While statutes, regulations, court decisions and programs have mandated equal opportunity and equal access for persons with disabilities, alone they cannot necessarily mandate improved quality of life for persons with disabilities. The challenge today and tomorrow is not only to build on what has come before, but also to ensure that disability is understood within the context of health and wellness by providers, educators, policymakers and the public.

Costs of Disability

The annual direct and indirect costs associated with disability among persons of all ages were estimated over a decade ago to be more than $300 billion—upward of 5 percent of the gross domestic product. This includes $160 billion in medical care and $155 billion in lost productivity (1994 dollars) (Brandt and Pope 1997). Another $195 billion in earnings and taxes are lost each year by persons with disabilities because of unemployment (American Association of People with Disabilities 2004). Additionally, the costs of inattention to the health and wellness services for persons with disabilities extend beyond the economics of lost productivity and health care dollars to human costs as well.

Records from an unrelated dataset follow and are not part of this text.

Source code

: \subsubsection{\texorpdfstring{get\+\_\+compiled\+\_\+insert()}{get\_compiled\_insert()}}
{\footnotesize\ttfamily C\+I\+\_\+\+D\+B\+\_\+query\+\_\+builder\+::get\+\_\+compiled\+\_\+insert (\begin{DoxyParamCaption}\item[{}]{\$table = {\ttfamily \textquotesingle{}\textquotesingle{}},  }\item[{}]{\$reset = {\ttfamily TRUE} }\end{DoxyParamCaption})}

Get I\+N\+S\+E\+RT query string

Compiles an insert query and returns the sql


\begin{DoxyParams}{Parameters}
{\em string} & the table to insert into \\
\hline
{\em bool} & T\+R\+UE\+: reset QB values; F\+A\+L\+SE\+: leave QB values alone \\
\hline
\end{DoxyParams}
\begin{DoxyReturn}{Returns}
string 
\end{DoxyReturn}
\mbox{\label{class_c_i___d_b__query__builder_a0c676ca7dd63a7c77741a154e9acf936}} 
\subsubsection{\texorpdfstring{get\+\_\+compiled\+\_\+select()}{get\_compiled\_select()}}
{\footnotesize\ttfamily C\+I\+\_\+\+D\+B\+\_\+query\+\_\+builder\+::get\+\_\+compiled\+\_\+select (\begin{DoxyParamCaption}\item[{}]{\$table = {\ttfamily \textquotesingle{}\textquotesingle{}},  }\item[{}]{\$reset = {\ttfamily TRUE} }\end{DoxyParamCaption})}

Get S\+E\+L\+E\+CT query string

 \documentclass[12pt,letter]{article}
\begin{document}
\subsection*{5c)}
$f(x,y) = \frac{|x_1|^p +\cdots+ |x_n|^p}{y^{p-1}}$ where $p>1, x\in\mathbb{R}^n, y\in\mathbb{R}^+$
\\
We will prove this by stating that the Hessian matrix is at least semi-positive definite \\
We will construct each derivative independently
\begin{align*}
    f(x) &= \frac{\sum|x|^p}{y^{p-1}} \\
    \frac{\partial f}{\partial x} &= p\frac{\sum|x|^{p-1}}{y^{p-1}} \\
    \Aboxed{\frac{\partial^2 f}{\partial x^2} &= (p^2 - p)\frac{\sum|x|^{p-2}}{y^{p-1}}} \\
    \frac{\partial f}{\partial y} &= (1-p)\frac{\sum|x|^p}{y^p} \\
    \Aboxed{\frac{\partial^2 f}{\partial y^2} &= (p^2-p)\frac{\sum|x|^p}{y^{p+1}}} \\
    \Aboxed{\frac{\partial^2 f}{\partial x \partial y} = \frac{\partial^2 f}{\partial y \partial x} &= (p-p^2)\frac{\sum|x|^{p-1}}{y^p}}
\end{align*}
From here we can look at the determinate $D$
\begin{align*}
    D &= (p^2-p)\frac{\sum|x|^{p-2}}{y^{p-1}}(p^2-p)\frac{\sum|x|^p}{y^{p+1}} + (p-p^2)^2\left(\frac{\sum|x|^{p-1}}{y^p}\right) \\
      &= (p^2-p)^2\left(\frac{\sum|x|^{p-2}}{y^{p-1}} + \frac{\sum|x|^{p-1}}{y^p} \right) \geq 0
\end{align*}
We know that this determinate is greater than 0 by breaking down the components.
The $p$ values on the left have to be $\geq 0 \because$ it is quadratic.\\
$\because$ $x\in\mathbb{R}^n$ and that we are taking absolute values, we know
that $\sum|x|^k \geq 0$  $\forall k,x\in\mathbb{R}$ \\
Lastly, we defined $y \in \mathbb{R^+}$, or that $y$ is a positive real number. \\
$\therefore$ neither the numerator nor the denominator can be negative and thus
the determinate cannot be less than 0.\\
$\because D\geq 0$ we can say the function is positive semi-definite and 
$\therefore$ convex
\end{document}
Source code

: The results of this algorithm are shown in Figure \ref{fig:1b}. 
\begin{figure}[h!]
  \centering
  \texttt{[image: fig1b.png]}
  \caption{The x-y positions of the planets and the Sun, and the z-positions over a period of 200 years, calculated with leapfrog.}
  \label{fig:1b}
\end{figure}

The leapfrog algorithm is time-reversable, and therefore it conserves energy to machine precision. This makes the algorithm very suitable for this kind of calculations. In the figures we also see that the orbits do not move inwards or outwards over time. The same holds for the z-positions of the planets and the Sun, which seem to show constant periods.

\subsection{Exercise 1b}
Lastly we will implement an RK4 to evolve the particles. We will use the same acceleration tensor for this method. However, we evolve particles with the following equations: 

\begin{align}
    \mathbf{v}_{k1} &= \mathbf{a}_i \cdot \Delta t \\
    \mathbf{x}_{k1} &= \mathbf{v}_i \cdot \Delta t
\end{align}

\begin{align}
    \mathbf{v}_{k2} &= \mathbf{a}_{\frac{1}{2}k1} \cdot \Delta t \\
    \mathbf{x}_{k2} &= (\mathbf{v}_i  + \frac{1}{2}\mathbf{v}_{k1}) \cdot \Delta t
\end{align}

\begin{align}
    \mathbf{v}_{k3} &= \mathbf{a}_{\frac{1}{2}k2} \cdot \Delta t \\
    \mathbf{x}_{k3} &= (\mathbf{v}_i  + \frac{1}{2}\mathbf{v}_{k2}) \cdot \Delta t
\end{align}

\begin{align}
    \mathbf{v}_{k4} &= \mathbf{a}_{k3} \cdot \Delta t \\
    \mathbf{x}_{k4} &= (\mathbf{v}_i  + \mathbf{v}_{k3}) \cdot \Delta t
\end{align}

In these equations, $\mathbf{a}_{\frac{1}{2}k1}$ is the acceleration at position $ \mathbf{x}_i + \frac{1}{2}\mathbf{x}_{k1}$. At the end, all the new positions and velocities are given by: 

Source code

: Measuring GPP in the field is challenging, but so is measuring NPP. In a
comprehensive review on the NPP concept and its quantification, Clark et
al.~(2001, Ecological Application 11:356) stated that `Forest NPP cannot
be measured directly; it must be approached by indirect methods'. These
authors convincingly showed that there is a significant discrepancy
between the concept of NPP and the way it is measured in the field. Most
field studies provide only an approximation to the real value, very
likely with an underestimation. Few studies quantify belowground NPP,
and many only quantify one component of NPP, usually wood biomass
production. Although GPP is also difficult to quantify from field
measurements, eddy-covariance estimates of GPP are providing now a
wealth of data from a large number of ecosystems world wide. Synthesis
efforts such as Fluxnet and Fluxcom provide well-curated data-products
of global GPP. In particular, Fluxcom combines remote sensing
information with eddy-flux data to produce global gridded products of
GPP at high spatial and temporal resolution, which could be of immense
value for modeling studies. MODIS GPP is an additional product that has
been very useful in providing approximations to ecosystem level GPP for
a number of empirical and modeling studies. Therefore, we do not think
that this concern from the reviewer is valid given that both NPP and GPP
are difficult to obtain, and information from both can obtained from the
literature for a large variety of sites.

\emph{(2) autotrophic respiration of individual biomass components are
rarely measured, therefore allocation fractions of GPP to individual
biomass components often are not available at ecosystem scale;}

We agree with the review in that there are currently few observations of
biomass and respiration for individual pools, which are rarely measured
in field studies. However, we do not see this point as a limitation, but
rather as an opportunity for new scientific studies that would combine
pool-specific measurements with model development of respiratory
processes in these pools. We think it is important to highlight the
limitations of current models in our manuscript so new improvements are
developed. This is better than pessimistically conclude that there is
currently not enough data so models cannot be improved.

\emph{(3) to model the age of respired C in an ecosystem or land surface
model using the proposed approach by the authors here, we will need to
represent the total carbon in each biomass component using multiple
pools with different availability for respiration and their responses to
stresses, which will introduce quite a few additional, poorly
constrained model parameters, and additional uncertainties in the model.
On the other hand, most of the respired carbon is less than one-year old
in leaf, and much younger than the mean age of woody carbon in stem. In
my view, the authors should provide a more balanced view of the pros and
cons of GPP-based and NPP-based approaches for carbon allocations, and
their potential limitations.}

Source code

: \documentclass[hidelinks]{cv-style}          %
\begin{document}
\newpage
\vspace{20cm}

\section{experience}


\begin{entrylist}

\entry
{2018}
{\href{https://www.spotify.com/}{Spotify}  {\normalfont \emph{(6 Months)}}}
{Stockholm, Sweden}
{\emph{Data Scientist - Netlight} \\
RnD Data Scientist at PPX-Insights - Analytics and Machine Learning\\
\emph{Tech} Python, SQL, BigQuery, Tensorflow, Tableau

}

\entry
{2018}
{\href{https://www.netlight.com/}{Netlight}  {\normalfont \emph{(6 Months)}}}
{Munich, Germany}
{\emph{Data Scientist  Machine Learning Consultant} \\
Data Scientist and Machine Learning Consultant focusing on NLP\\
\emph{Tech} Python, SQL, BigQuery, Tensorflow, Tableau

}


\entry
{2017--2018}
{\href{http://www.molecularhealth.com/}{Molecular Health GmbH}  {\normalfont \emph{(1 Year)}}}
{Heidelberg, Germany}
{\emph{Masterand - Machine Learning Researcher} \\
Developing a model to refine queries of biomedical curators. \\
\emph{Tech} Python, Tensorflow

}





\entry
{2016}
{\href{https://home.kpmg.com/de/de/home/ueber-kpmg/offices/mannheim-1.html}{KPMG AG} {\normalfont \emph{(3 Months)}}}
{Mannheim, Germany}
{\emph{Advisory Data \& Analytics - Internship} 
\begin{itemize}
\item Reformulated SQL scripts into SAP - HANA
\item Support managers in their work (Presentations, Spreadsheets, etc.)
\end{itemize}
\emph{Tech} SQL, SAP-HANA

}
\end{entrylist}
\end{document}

Federal, state and local government, and private support for persons with disabilities of employable age who do not have jobs is estimated at $232 billion a year. In 2000 alone, over 6.9 million adults with disabilities received Medicaid services, at a combined federal and state cost of $72.7 billion. Private insurance is estimated to contribute $6 billion; persons with disabilities or long-term illnesses and their families pay $34 billion out-of-pocket (Hough 2000; Leigh et al 1997). With the aging of the population, the projected increases in the numbers of persons with disabilities of all ages, the higher costs of new medications and treatments, and the overall rise in health care costs, these commitments are certain to rise.